La première est l’ouverture en 2011 des données de l’Etat au grand public avec le site data.gov.uk. Les projets d’open data sont mis en œuvre en Angleterre et soulèvent de nombreuses interrogations sur l’accessibilité des données, leur lisibilité et leur utilisation. Des questions que nous avions déjà abordées ici avec Nigel Shadbolt.

Autre mutation en cours : l’accroissement de l’interaction entre les citoyens et leurs élus. Au cours d’un atelier de réflexion sur l’impact des médias sociaux sur la communication du premier ministre britannique, Anthony Carpen, précédemment haut fonctionnaire britannique, a montré que les réseaux sociaux et le fact-checking par les internautes changent le sens de circulation de la communication.

De conférences de presse et de communiqués unilatéraux, les élus sont passés à de véritables échanges avec le grand public, même s’ils sont parfois encore forcés. Un exemple intéressant est le discours sur l’échec du multiculturalisme britannique prononcé par David Cameron en février 2011. Le choix de la ville de Munich, située au cœur de l’Europe, comme lieu de prise de parole avait été fort mal perçu et avait donné lieu à de vives polémiques sur les réseaux sociaux. Du côté du cabinet du premier ministre, le service de presse avait eu du mal à réagir dans les temps.
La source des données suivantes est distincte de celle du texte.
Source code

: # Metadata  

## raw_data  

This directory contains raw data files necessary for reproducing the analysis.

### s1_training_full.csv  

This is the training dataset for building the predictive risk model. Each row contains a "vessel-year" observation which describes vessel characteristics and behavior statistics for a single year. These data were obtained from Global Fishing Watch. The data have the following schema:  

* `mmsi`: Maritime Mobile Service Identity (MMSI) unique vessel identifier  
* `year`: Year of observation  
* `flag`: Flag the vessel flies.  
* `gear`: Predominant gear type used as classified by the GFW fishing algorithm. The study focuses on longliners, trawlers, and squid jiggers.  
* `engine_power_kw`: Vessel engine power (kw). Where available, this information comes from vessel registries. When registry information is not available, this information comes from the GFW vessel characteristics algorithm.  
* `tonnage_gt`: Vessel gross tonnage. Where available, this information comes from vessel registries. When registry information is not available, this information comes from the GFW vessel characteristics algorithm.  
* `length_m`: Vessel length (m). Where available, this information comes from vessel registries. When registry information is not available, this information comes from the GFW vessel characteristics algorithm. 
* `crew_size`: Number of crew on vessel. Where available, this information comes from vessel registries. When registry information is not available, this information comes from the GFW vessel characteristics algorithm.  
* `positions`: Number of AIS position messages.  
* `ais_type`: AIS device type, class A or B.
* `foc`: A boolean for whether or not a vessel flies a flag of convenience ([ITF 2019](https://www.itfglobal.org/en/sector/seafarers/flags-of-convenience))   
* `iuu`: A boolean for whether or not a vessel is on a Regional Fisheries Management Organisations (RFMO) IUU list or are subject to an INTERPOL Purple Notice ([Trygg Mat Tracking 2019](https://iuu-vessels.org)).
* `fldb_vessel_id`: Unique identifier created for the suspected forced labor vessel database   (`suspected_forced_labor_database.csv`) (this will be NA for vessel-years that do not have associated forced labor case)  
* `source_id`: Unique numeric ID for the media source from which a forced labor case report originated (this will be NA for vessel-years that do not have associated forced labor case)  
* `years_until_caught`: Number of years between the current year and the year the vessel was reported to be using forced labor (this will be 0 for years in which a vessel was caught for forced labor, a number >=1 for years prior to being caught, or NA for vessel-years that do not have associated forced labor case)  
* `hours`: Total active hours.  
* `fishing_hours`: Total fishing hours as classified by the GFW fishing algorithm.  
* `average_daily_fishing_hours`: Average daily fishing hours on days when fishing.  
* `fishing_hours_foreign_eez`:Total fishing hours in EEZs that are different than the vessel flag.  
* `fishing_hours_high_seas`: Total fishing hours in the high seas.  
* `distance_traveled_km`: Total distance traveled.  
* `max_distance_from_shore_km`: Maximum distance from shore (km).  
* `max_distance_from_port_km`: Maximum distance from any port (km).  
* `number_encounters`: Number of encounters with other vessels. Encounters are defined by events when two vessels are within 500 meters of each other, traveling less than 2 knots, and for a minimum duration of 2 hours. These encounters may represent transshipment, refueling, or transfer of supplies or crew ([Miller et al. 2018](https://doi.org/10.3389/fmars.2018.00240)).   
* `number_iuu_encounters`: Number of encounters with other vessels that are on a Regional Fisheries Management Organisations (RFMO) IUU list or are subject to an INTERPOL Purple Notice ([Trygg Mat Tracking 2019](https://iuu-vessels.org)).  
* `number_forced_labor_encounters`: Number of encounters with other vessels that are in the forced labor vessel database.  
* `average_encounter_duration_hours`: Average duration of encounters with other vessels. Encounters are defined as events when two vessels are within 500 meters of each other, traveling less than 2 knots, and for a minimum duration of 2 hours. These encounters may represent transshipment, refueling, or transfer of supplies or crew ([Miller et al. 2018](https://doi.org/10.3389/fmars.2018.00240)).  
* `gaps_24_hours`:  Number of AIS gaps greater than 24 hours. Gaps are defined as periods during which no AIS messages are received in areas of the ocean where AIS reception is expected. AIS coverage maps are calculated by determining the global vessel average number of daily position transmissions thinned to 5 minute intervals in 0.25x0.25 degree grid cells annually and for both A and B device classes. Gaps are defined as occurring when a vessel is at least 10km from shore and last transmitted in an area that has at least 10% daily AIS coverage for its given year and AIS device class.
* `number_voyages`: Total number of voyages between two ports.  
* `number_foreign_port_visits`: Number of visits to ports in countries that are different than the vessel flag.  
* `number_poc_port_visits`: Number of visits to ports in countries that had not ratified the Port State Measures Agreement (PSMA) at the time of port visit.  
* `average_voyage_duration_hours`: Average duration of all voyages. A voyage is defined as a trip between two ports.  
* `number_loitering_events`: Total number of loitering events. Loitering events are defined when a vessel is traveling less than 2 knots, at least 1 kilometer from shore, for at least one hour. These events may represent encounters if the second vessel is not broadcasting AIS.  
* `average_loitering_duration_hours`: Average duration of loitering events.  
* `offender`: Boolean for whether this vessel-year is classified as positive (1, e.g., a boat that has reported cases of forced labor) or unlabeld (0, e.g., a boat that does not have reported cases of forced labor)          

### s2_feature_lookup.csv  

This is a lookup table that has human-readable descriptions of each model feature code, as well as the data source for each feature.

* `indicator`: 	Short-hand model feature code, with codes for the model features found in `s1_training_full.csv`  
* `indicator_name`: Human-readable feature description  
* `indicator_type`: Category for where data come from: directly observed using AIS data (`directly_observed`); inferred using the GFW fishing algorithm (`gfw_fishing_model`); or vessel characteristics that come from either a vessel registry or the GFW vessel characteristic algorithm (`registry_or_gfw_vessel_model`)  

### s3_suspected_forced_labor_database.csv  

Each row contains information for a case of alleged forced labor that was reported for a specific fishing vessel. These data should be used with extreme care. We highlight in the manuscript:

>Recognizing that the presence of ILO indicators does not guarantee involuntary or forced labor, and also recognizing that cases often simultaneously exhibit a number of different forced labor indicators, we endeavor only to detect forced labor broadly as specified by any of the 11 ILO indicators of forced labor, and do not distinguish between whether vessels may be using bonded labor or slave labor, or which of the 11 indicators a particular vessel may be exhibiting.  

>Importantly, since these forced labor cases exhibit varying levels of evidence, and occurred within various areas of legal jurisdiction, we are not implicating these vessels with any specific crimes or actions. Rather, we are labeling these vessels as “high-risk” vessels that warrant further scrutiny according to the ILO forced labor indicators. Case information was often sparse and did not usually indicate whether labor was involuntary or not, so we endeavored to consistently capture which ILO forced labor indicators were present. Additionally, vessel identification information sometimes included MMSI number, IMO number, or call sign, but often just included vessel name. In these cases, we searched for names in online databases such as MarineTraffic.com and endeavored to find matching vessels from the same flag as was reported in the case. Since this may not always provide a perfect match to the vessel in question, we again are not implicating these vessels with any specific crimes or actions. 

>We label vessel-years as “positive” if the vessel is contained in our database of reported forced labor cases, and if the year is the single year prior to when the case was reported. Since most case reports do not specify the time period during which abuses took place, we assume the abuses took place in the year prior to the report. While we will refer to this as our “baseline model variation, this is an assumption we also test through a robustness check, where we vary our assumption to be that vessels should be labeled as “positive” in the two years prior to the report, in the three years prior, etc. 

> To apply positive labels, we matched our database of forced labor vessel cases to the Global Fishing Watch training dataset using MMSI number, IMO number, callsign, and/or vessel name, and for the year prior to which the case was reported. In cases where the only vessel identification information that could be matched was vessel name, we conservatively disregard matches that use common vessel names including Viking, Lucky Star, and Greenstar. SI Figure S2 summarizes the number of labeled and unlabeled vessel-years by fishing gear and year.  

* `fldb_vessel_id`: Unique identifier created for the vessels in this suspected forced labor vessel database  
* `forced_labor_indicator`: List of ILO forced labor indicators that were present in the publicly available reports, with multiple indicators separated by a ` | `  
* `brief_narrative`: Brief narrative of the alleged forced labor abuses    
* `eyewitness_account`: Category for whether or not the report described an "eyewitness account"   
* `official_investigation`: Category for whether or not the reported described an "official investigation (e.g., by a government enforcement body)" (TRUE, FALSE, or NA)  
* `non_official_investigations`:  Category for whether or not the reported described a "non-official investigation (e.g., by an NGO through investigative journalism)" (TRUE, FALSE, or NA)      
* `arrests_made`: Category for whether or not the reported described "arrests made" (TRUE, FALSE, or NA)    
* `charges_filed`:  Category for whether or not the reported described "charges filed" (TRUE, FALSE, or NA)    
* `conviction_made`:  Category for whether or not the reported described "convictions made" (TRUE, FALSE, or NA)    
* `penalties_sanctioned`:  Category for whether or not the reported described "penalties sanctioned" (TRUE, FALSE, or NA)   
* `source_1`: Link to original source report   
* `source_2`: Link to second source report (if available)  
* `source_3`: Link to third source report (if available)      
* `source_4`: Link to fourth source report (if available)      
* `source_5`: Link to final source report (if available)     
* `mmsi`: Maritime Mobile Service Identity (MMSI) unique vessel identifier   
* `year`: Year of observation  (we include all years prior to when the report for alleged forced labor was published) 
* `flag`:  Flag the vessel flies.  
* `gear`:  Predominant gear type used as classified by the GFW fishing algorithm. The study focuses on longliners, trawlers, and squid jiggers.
« Face à l’ultra-réactivité des réseaux sociaux, les délais générés par les traditionnels allers et retours entre le cabinet du premier ministre et son service de presse ne sont plus du tout adaptés», souligne Anthony Carpman.

Eh oui, il semblerait qu’outre-Manche aussi le numérique modifie profondément le paysage et le fonctionnement des institutions du secteur public. L’intérêt des acteurs du secteur public britannique pour les apports des nouvelles technologies va sûrement faciliter la vie de nombreux usagers. La modernisation de l’Etat est en marche !

Article mis à jour le 26 janvier 2012 suite au commentaire d’Anthony Carpen.